Exercise description
Starting at the line that contains "70 is expanded to 70 00" and ending at the line that contains "F1: Start single player game", the lines below are to be given again exactly, with nothing added.

[Information shown — start]

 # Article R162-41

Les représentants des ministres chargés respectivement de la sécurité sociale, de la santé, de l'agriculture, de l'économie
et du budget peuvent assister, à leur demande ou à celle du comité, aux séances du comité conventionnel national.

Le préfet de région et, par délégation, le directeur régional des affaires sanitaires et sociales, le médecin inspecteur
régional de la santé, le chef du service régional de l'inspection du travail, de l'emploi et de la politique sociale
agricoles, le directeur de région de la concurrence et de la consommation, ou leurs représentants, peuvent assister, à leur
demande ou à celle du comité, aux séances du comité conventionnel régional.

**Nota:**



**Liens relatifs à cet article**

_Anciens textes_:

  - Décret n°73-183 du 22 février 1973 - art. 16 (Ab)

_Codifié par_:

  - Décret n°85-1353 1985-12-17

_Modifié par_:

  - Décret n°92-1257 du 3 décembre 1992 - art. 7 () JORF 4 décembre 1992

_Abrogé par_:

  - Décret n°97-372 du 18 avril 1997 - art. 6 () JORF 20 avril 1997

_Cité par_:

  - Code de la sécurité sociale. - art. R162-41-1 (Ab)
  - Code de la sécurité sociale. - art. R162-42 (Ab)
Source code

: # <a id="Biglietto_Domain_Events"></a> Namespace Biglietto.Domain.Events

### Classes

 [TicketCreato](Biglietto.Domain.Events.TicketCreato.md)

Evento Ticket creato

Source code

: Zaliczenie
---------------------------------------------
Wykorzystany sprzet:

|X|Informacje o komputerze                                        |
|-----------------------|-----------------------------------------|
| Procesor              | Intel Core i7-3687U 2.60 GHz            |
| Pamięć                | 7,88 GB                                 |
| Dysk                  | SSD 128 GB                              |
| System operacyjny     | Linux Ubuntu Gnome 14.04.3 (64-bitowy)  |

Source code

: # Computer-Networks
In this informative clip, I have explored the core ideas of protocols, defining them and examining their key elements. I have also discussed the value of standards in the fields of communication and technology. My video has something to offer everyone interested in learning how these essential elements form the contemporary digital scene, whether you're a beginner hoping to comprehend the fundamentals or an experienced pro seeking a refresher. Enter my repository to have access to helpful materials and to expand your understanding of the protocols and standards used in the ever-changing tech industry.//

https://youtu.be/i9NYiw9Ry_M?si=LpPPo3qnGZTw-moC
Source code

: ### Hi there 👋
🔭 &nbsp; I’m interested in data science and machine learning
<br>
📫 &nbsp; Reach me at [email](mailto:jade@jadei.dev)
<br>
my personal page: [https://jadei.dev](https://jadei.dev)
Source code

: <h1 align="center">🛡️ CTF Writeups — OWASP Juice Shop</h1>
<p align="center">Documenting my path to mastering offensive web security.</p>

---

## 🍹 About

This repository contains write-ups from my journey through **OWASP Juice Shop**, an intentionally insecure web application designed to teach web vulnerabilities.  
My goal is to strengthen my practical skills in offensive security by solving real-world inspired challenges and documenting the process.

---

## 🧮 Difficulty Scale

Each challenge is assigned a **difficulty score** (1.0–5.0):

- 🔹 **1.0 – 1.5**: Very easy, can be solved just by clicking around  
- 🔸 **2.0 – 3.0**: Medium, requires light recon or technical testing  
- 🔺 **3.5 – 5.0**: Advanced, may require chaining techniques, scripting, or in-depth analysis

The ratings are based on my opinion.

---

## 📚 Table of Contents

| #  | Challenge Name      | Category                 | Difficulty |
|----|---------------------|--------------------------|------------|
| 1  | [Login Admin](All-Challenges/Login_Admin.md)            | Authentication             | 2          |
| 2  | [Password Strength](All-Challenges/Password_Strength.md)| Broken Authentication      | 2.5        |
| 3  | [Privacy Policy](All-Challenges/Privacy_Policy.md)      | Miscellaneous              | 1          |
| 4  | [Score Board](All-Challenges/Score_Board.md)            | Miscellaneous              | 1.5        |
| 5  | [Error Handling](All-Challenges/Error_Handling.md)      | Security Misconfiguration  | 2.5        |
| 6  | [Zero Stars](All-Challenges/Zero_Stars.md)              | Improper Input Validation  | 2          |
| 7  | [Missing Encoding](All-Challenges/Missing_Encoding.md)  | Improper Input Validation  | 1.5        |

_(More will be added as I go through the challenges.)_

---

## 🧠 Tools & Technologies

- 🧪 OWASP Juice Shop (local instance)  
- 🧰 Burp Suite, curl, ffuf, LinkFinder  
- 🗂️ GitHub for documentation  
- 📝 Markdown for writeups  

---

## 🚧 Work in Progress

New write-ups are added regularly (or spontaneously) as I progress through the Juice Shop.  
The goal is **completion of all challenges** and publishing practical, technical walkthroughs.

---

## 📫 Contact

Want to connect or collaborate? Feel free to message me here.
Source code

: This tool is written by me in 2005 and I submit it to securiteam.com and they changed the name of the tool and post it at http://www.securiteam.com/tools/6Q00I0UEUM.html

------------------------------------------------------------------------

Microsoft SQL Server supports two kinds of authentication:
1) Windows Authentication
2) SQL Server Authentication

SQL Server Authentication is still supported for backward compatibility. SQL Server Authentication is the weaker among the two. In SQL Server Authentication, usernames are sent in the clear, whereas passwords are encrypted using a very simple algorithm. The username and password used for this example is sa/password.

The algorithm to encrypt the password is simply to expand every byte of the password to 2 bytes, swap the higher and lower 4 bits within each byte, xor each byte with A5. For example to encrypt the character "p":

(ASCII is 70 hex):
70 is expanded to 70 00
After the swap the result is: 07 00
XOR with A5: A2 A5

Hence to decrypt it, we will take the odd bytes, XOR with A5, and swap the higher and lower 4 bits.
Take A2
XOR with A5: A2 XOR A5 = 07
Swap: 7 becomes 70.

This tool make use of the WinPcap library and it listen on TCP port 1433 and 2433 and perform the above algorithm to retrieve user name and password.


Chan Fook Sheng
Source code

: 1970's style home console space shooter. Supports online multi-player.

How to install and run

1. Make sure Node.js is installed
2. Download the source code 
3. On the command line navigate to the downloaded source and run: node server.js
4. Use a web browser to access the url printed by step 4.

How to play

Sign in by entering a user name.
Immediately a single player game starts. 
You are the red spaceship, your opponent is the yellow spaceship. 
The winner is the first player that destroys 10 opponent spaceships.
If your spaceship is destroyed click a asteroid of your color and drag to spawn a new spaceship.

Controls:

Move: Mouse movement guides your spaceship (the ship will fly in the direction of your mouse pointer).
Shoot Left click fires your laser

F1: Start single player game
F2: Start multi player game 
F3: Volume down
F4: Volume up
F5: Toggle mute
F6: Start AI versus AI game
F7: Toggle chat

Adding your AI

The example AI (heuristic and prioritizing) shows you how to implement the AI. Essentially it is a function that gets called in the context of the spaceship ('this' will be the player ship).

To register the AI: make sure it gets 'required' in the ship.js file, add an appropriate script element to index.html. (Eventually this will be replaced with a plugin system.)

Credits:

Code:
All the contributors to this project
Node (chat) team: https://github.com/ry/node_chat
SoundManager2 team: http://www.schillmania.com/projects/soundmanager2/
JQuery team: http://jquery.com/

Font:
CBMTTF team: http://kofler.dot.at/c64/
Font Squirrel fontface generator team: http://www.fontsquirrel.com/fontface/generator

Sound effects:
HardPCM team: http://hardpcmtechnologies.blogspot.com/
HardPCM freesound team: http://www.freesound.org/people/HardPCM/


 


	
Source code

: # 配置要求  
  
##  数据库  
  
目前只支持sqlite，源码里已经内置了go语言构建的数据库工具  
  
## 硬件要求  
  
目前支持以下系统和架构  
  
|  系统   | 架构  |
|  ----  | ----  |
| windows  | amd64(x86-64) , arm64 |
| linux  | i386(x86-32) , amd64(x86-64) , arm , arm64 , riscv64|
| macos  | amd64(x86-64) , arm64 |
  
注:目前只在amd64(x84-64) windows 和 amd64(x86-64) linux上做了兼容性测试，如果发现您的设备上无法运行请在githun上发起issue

[Information shown — finish]

Response to the task
70 is expanded to 70 00
After the swap the result is: 07 00
XOR with A5: A2 A5

Hence to decrypt it, we will take the odd bytes, XOR with A5, and swap the higher and lower 4 bits.
Take A2
XOR with A5: A2 XOR A5 = 07
Swap: 7 becomes 70.

This tool make use of the WinPcap library and it listen on TCP port 1433 and 2433 and perform the above algorithm to retrieve user name and password.


Chan Fook Sheng
Source code

: 1970's style home console space shooter. Supports online multi-player.

How to install and run

1. Make sure Node.js is installed
2. Download the source code 
3. On the command line navigate to the downloaded source and run: node server.js
4. Use a web browser to access the url printed by step 4.

How to play

Sign in by entering a user name.
Immediately a single player game starts. 
You are the red spaceship, your opponent is the yellow spaceship. 
The winner is the first player that destroys 10 opponent spaceships.
If your spaceship is destroyed click a asteroid of your color and drag to spawn a new spaceship.

Controls:

Move: Mouse movement guides your spaceship (the ship will fly in the direction of your mouse pointer).
Shoot Left click fires your laser

F1: Start single player game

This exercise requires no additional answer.